======== Available data ========

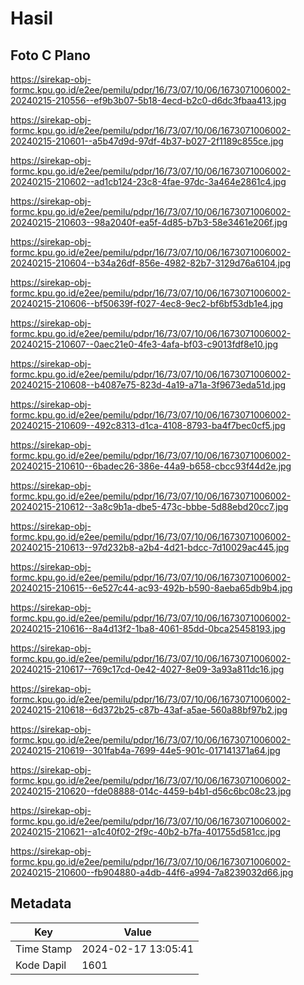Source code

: # Hasil

## Foto C Plano

https://sirekap-obj-formc.kpu.go.id/e2ee/pemilu/pdpr/16/73/07/10/06/1673071006002-20240215-210556--ef9b3b07-5b18-4ecd-b2c0-d6dc3fbaa413.jpg

https://sirekap-obj-formc.kpu.go.id/e2ee/pemilu/pdpr/16/73/07/10/06/1673071006002-20240215-210601--a5b47d9d-97df-4b37-b027-2f1189c855ce.jpg

https://sirekap-obj-formc.kpu.go.id/e2ee/pemilu/pdpr/16/73/07/10/06/1673071006002-20240215-210602--ad1cb124-23c8-4fae-97dc-3a464e2861c4.jpg

https://sirekap-obj-formc.kpu.go.id/e2ee/pemilu/pdpr/16/73/07/10/06/1673071006002-20240215-210603--98a2040f-ea5f-4d85-b7b3-58e3461e206f.jpg

https://sirekap-obj-formc.kpu.go.id/e2ee/pemilu/pdpr/16/73/07/10/06/1673071006002-20240215-210604--b34a26df-856e-4982-82b7-3129d76a6104.jpg

https://sirekap-obj-formc.kpu.go.id/e2ee/pemilu/pdpr/16/73/07/10/06/1673071006002-20240215-210606--bf50639f-f027-4ec8-9ec2-bf6bf53db1e4.jpg

https://sirekap-obj-formc.kpu.go.id/e2ee/pemilu/pdpr/16/73/07/10/06/1673071006002-20240215-210607--0aec21e0-4fe3-4afa-bf03-c9013fdf8e10.jpg

https://sirekap-obj-formc.kpu.go.id/e2ee/pemilu/pdpr/16/73/07/10/06/1673071006002-20240215-210608--b4087e75-823d-4a19-a71a-3f9673eda51d.jpg

https://sirekap-obj-formc.kpu.go.id/e2ee/pemilu/pdpr/16/73/07/10/06/1673071006002-20240215-210609--492c8313-d1ca-4108-8793-ba4f7bec0cf5.jpg

https://sirekap-obj-formc.kpu.go.id/e2ee/pemilu/pdpr/16/73/07/10/06/1673071006002-20240215-210610--6badec26-386e-44a9-b658-cbcc93f44d2e.jpg

https://sirekap-obj-formc.kpu.go.id/e2ee/pemilu/pdpr/16/73/07/10/06/1673071006002-20240215-210612--3a8c9b1a-dbe5-473c-bbbe-5d88ebd20cc7.jpg

https://sirekap-obj-formc.kpu.go.id/e2ee/pemilu/pdpr/16/73/07/10/06/1673071006002-20240215-210613--97d232b8-a2b4-4d21-bdcc-7d10029ac445.jpg

https://sirekap-obj-formc.kpu.go.id/e2ee/pemilu/pdpr/16/73/07/10/06/1673071006002-20240215-210615--6e527c44-ac93-492b-b590-8aeba65db9b4.jpg

https://sirekap-obj-formc.kpu.go.id/e2ee/pemilu/pdpr/16/73/07/10/06/1673071006002-20240215-210616--8a4d13f2-1ba8-4061-85dd-0bca25458193.jpg

https://sirekap-obj-formc.kpu.go.id/e2ee/pemilu/pdpr/16/73/07/10/06/1673071006002-20240215-210617--769c17cd-0e42-4027-8e09-3a93a811dc16.jpg

https://sirekap-obj-formc.kpu.go.id/e2ee/pemilu/pdpr/16/73/07/10/06/1673071006002-20240215-210618--6d372b25-c87b-43af-a5ae-560a88bf97b2.jpg

https://sirekap-obj-formc.kpu.go.id/e2ee/pemilu/pdpr/16/73/07/10/06/1673071006002-20240215-210619--301fab4a-7699-44e5-901c-017141371a64.jpg

https://sirekap-obj-formc.kpu.go.id/e2ee/pemilu/pdpr/16/73/07/10/06/1673071006002-20240215-210620--fde08888-014c-4459-b4b1-d56c6bc08c23.jpg

https://sirekap-obj-formc.kpu.go.id/e2ee/pemilu/pdpr/16/73/07/10/06/1673071006002-20240215-210621--a1c40f02-2f9c-40b2-b7fa-401755d581cc.jpg

https://sirekap-obj-formc.kpu.go.id/e2ee/pemilu/pdpr/16/73/07/10/06/1673071006002-20240215-210600--fb904880-a4db-44f6-a994-7a8239032d66.jpg


## Metadata

| Key        | Value               |
| ---------- | ------------------- |
| Time Stamp | 2024-02-17 13:05:41 |
| Kode Dapil | 1601                |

========

Exclude all images and retype the data precisely.

Source code

: # Hasil

## Foto C Plano

https://sirekap-obj-formc.kpu.go.id/e2ee/pemilu/pdpr/16/73/07/10/06/1673071006002-20240215-210556--ef9b3b07-5b18-4ecd-b2c0-d6dc3fbaa413.jpg

https://sirekap-obj-formc.kpu.go.id/e2ee/pemilu/pdpr/16/73/07/10/06/1673071006002-20240215-210601--a5b47d9d-97df-4b37-b027-2f1189c855ce.jpg

https://sirekap-obj-formc.kpu.go.id/e2ee/pemilu/pdpr/16/73/07/10/06/1673071006002-20240215-210602--ad1cb124-23c8-4fae-97dc-3a464e2861c4.jpg

https://sirekap-obj-formc.kpu.go.id/e2ee/pemilu/pdpr/16/73/07/10/06/1673071006002-20240215-210603--98a2040f-ea5f-4d85-b7b3-58e3461e206f.jpg

https://sirekap-obj-formc.kpu.go.id/e2ee/pemilu/pdpr/16/73/07/10/06/1673071006002-20240215-210604--b34a26df-856e-4982-82b7-3129d76a6104.jpg

https://sirekap-obj-formc.kpu.go.id/e2ee/pemilu/pdpr/16/73/07/10/06/1673071006002-20240215-210606--bf50639f-f027-4ec8-9ec2-bf6bf53db1e4.jpg

https://sirekap-obj-formc.kpu.go.id/e2ee/pemilu/pdpr/16/73/07/10/06/1673071006002-20240215-210607--0aec21e0-4fe3-4afa-bf03-c9013fdf8e10.jpg

https://sirekap-obj-formc.kpu.go.id/e2ee/pemilu/pdpr/16/73/07/10/06/1673071006002-20240215-210608--b4087e75-823d-4a19-a71a-3f9673eda51d.jpg

https://sirekap-obj-formc.kpu.go.id/e2ee/pemilu/pdpr/16/73/07/10/06/1673071006002-20240215-210609--492c8313-d1ca-4108-8793-ba4f7bec0cf5.jpg

https://sirekap-obj-formc.kpu.go.id/e2ee/pemilu/pdpr/16/73/07/10/06/1673071006002-20240215-210610--6badec26-386e-44a9-b658-cbcc93f44d2e.jpg

https://sirekap-obj-formc.kpu.go.id/e2ee/pemilu/pdpr/16/73/07/10/06/1673071006002-20240215-210612--3a8c9b1a-dbe5-473c-bbbe-5d88ebd20cc7.jpg

https://sirekap-obj-formc.kpu.go.id/e2ee/pemilu/pdpr/16/73/07/10/06/1673071006002-20240215-210613--97d232b8-a2b4-4d21-bdcc-7d10029ac445.jpg

https://sirekap-obj-formc.kpu.go.id/e2ee/pemilu/pdpr/16/73/07/10/06/1673071006002-20240215-210615--6e527c44-ac93-492b-b590-8aeba65db9b4.jpg

https://sirekap-obj-formc.kpu.go.id/e2ee/pemilu/pdpr/16/73/07/10/06/1673071006002-20240215-210616--8a4d13f2-1ba8-4061-85dd-0bca25458193.jpg

https://sirekap-obj-formc.kpu.go.id/e2ee/pemilu/pdpr/16/73/07/10/06/1673071006002-20240215-210617--769c17cd-0e42-4027-8e09-3a93a811dc16.jpg

https://sirekap-obj-formc.kpu.go.id/e2ee/pemilu/pdpr/16/73/07/10/06/1673071006002-20240215-210618--6d372b25-c87b-43af-a5ae-560a88bf97b2.jpg

https://sirekap-obj-formc.kpu.go.id/e2ee/pemilu/pdpr/16/73/07/10/06/1673071006002-20240215-210619--301fab4a-7699-44e5-901c-017141371a64.jpg

https://sirekap-obj-formc.kpu.go.id/e2ee/pemilu/pdpr/16/73/07/10/06/1673071006002-20240215-210620--fde08888-014c-4459-b4b1-d56c6bc08c23.jpg

https://sirekap-obj-formc.kpu.go.id/e2ee/pemilu/pdpr/16/73/07/10/06/1673071006002-20240215-210621--a1c40f02-2f9c-40b2-b7fa-401755d581cc.jpg

https://sirekap-obj-formc.kpu.go.id/e2ee/pemilu/pdpr/16/73/07/10/06/1673071006002-20240215-210600--fb904880-a4db-44f6-a994-7a8239032d66.jpg


## Metadata

| Key        | Value               |
| ---------- | ------------------- |
| Time Stamp | 2024-02-17 13:05:41 |
| Kode Dapil | 1601                |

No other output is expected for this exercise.